This is a meticulous but angry book about how people who are already powerless and marginal are further ignored, abused or even cheated by uncaring, contemptuous and/or corrupt officialdom, preventing them from ever having any chance of getting out of poverty. Some of it is quite incredible - the families who are bonded into virtual slavery, sometimes for decades, for one-sixth of the price of the book, or the land reform programme which gives people plots of land but doesn't tell them where it is. The title of the book refers to the way that drought relief payments are manipulated by local officials and how droughts are misreported by the media - very often the underlying problems have nothing to do with the level of rainfall, but that's too complicated for the tearjerking report that needs to be filed.

I wonder if the situation is any different these days. I suspect not, at least in the essentials. The other day I heard a podcast about a great new idea to develop some urban slums in a way that will bring benefits to the residents. I was certainly more sceptical than I would have been before reading this. ( )

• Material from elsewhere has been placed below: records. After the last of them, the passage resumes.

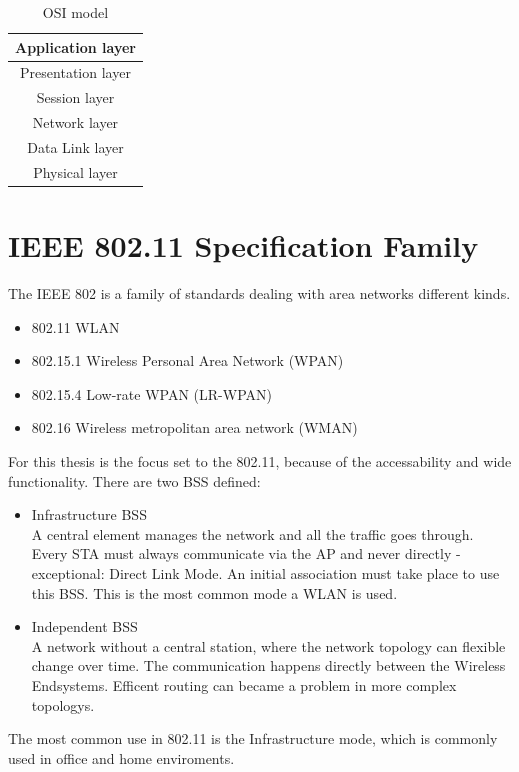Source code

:\documentclass[]{ccs-thesis}
\begin{document}
\begin{table}
	\centering
	\begin{tabular}{ |c| } 
		\hline
		Application layer\\
		\hline
		Presentation layer\\
		\hline
		Session layer\\
		\hline
		Network layer\\
		\hline
		\cellcolor{yellow!25}Data Link layer\\
		\hline
		\cellcolor{yellow!25}Physical layer\\
		\hline
	\end{tabular}
	\caption{\ac{OSI} model}
	\label{tab:OSI}
\end{table}

\section{IEEE 802.11 Specification Family}

The \ac{IEEE} 802 is a family of standards dealing with area networks different kinds.
\begin{itemize}
	\item 802.11 \ac{WLAN}
	\item 802.15.1 Wireless Personal Area Network (WPAN)
	\item 802.15.4 Low-rate WPAN (LR-WPAN)
	\item 802.16 Wireless metropolitan area network (WMAN)
\end{itemize}

For this thesis is the focus set to the 802.11, because of the accessability and wide functionality.
There are two \ac{BSS} defined:
\begin{itemize}
	\item Infrastructure BSS\\
	A central element manages the network and all the traffic goes through. 
	Every \ac{STA} must always communicate via the \ac{AP} and never directly - exceptional: Direct Link Mode.
	An initial association must take place to use this \ac{BSS}.
	This is the most common mode a \ac{WLAN} is used.
	\item Independent BSS\\
	A network without a central station, where the network topology can flexible change over time.
	The communication happens directly between the Wireless Endsystems.
	Efficent routing can became a problem in more complex topologys.
\end{itemize}
The most common use in 802.11 is the Infrastructure mode, which is commonly used in office and home enviroments.\\ 
\end{document}
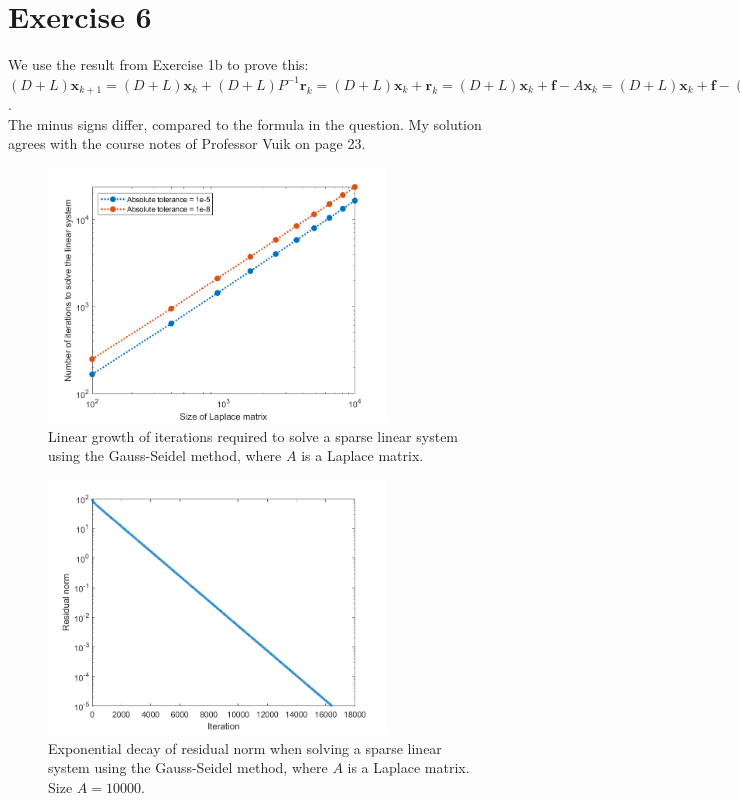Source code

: \documentclass{article}
\begin{document}
\section*{Exercise 6}
We use the result from Exercise 1b to prove this:
\\
$(D+L)\bm x_{k+1} = (D+L)\bm x_k + (D+L)P^{-1}\bm r_k =  (D+L)\bm x_k + \bm r_k = (D+L)\bm x_k + \bm f - A\bm x_k = (D+L)\bm x_k + \bm f - (D + L + U)\bm x_k = -U\bm x_k + \bm f$.\\
The minus signs differ, compared to the formula in the question.
My solution agrees with the course notes of Professor Vuik on page 23.
\begin{figure}[H]
	\centering
	\includegraphics[width=0.8\textwidth]{ex5.png}
	\caption{Linear growth of iterations required to solve a sparse linear system using the Gauss-Seidel method,  where $A$ is a Laplace matrix.}
	\label{figex5}
\end{figure}
\begin{figure}[H]
	\centering
	\includegraphics[width=0.8\textwidth]{ex5_norm.png}
	\caption{Exponential decay of residual norm when solving a sparse linear system using the Gauss-Seidel method, where $A$ is a Laplace matrix. Size $A = 10000$.}
	\label{figex5norm}
\end{figure}
\pagebreak
\end{document}
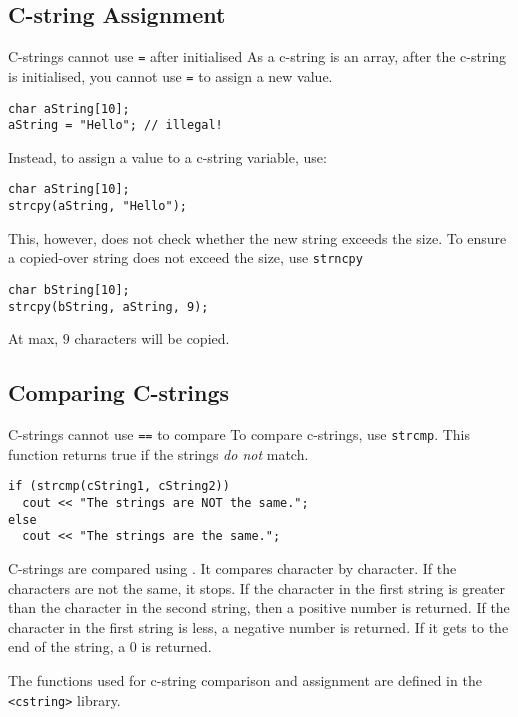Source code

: \documentclass[\main/notes.tex]{subfiles}
\begin{document}
			\subsection{C-string Assignment}
				\begin{sidenote}{C-strings cannot use \texttt{=} after initialised}
					As a c-string is an array, after the c-string is initialised, you cannot use \texttt{=} to assign a new value.
					\begin{verbatim}
char aString[10];
aString = "Hello"; // illegal!
					\end{verbatim}
					Instead, to assign a value to a c-string variable, use:
					\begin{verbatim}
char aString[10];
strcpy(aString, "Hello");
					\end{verbatim}
					This, however, does not check whether the new string exceeds the size. To ensure a copied-over string does not exceed the size, use \texttt{strncpy}
					\begin{verbatim}
char bString[10];
strcpy(bString, aString, 9);
					\end{verbatim}
					At max, $9$ characters will be copied.
				\end{sidenote}

			\subsection{Comparing C-strings}
			\begin{sidenote}{C-strings cannot use \texttt{==} to compare}
				To compare c-strings, use \texttt{strcmp}. This function returns true if the strings \emph{do not} match.
				\begin{verbatim}
if (strcmp(cString1, cString2))
  cout << "The strings are NOT the same.";
else
  cout << "The strings are the same.";
				\end{verbatim}
				C-strings are compared using . It compares character by character. If the characters are not the same, it stops. If the character in the first string is greater than the character in the second string, then a positive number is returned. If the character in the first string is less, a negative number is returned. If it gets to the end of the string, a $0$ is returned.
			\end{sidenote}
			The functions used for c-string comparison and assignment are defined in the \texttt{<cstring>} library.
			\pagebreak
\end{document}
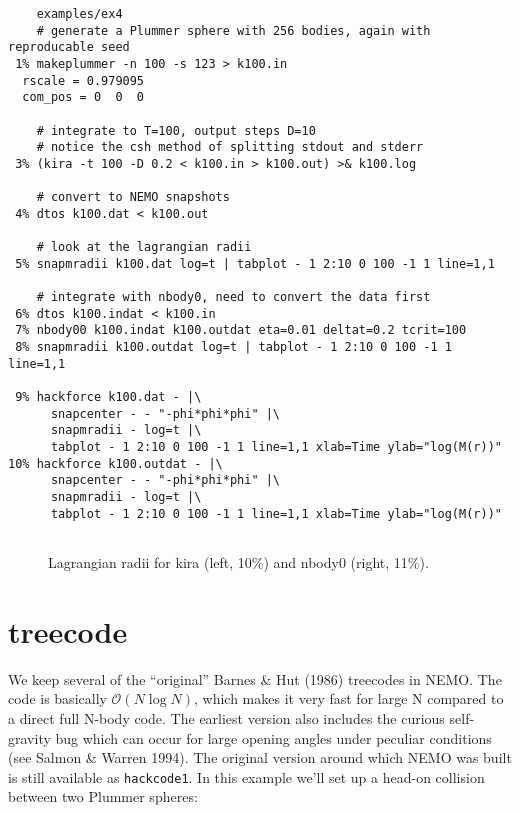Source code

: \footnotesize\begin{verbatim}
    examples/ex4
    # generate a Plummer sphere with 256 bodies, again with reproducable seed
 1% makeplummer -n 100 -s 123 > k100.in
  rscale = 0.979095
  com_pos = 0  0  0

    # integrate to T=100, output steps D=10
    # notice the csh method of splitting stdout and stderr
 3% (kira -t 100 -D 0.2 < k100.in > k100.out) >& k100.log

    # convert to NEMO snapshots
 4% dtos k100.dat < k100.out

    # look at the lagrangian radii
 5% snapmradii k100.dat log=t | tabplot - 1 2:10 0 100 -1 1 line=1,1

    # integrate with nbody0, need to convert the data first
 6% dtos k100.indat < k100.in
 7% nbody00 k100.indat k100.outdat eta=0.01 deltat=0.2 tcrit=100
 8% snapmradii k100.outdat log=t | tabplot - 1 2:10 0 100 -1 1 line=1,1

 9% hackforce k100.dat - |\
      snapcenter - - "-phi*phi*phi" |\ 
      snapmradii - log=t |\
      tabplot - 1 2:10 0 100 -1 1 line=1,1 xlab=Time ylab="log(M(r))"
10% hackforce k100.outdat - |\
      snapcenter - - "-phi*phi*phi" |\
      snapmradii - log=t |\
      tabplot - 1 2:10 0 100 -1 1 line=1,1 xlab=Time ylab="log(M(r))"


\end{verbatim}\normalsize


\begin{figure}[htb]
\caption[Lagrangian radii for kira and nbody0]
{Lagrangian radii for kira (left, 10\%) and nbody0 (right, 11\%).}
\label{f:kira}
\end{figure}


\section{treecode}

We keep several of the ``original'' 
Barnes \& Hut (1986) treecodes in NEMO. 
The code is basically $\mathcal{O}(N \log{N})$, which makes it very fast 
for large N compared to a direct full N-body code.
The earliest version also
includes the curious self-gravity bug which can occur for large opening angles
under peculiar conditions (see Salmon \& Warren 1994).
The original version around which NEMO was built is still available as
{\tt hackcode1}. In this example we'll set up a head-on collision between
two Plummer spheres:

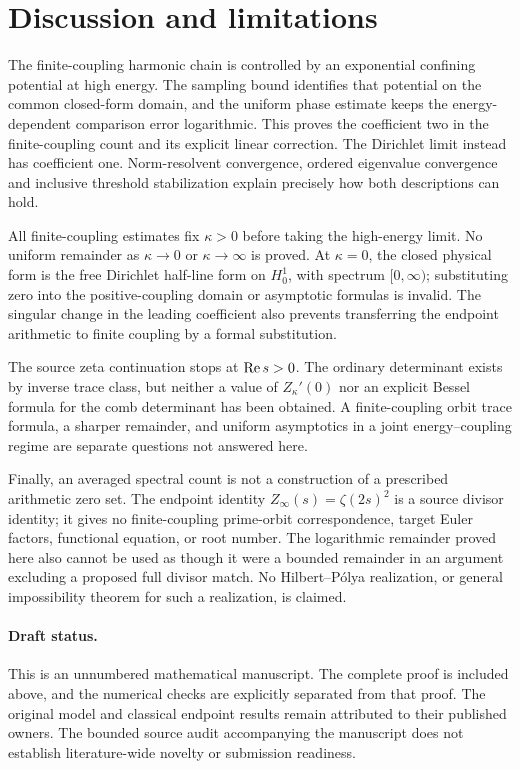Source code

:\section{Discussion and limitations}
\label{sec:discussion}

The finite-coupling harmonic chain is controlled by an
exponential confining potential at high energy.
The sampling bound identifies that potential on the
common closed-form domain, and the uniform phase estimate
keeps the energy-dependent comparison error logarithmic.
This proves the coefficient two in the finite-coupling
count and its explicit linear correction.
The Dirichlet limit instead has coefficient one.
Norm-resolvent convergence, ordered eigenvalue convergence
and inclusive threshold stabilization explain precisely
how both descriptions can hold.

All finite-coupling estimates fix $\kappa>0$ before
taking the high-energy limit.
No uniform remainder as $\kappa\to0$ or
$\kappa\to\infty$ is proved.
At $\kappa=0$, the closed physical form is the free
Dirichlet half-line form on $H^1_0$, with spectrum
$[0,\infty)$; substituting zero into the positive-coupling
domain or asymptotic formulas is invalid.
The singular change in the leading coefficient also
prevents transferring the endpoint arithmetic to finite
coupling by a formal substitution.

The source zeta continuation stops at $\Repart s>0$.
The ordinary determinant exists by inverse trace class,
but neither a value of $Z_\kappa'(0)$ nor an explicit
Bessel formula for the comb determinant has been obtained.
A finite-coupling orbit trace formula, a sharper remainder,
and uniform asymptotics in a joint energy--coupling regime
are separate questions not answered here.

Finally, an averaged spectral count is not a construction
of a prescribed arithmetic zero set.
The endpoint identity $Z_\infty(s)=\zeta(2s)^2$
is a source divisor identity; it gives no finite-coupling
prime-orbit correspondence, target Euler factors,
functional equation, or root number.
The logarithmic remainder proved here also cannot be
used as though it were a bounded remainder in an
argument excluding a proposed full divisor match.
No Hilbert--P\'olya realization, or general impossibility
theorem for such a realization, is claimed.

\paragraph{Draft status.}
This is an unnumbered mathematical manuscript.
The complete proof is included above, and the numerical
checks are explicitly separated from that proof.
The original model and classical endpoint results remain
attributed to their published owners.
The bounded source audit accompanying the manuscript
does not establish literature-wide novelty or submission
readiness.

1 stem wandering_star | Dec 6, 2009 |
The subtitle says it all: 'Stories from India's Poorest Districts'. It's wonderful, powerful journalism: P Sainath spent some years travelling around talking to the poorest of the poor and writing articles for The Times of India. This is a collection of the articles linked by short generalising essays. It gives faces and voices to the poor, and it's unremitting. Nothing picturesque or 'different' here.

http://homepage.mac.com/shawjonathan/iblog/C1020611578/E20080213121224/index.htm... ( )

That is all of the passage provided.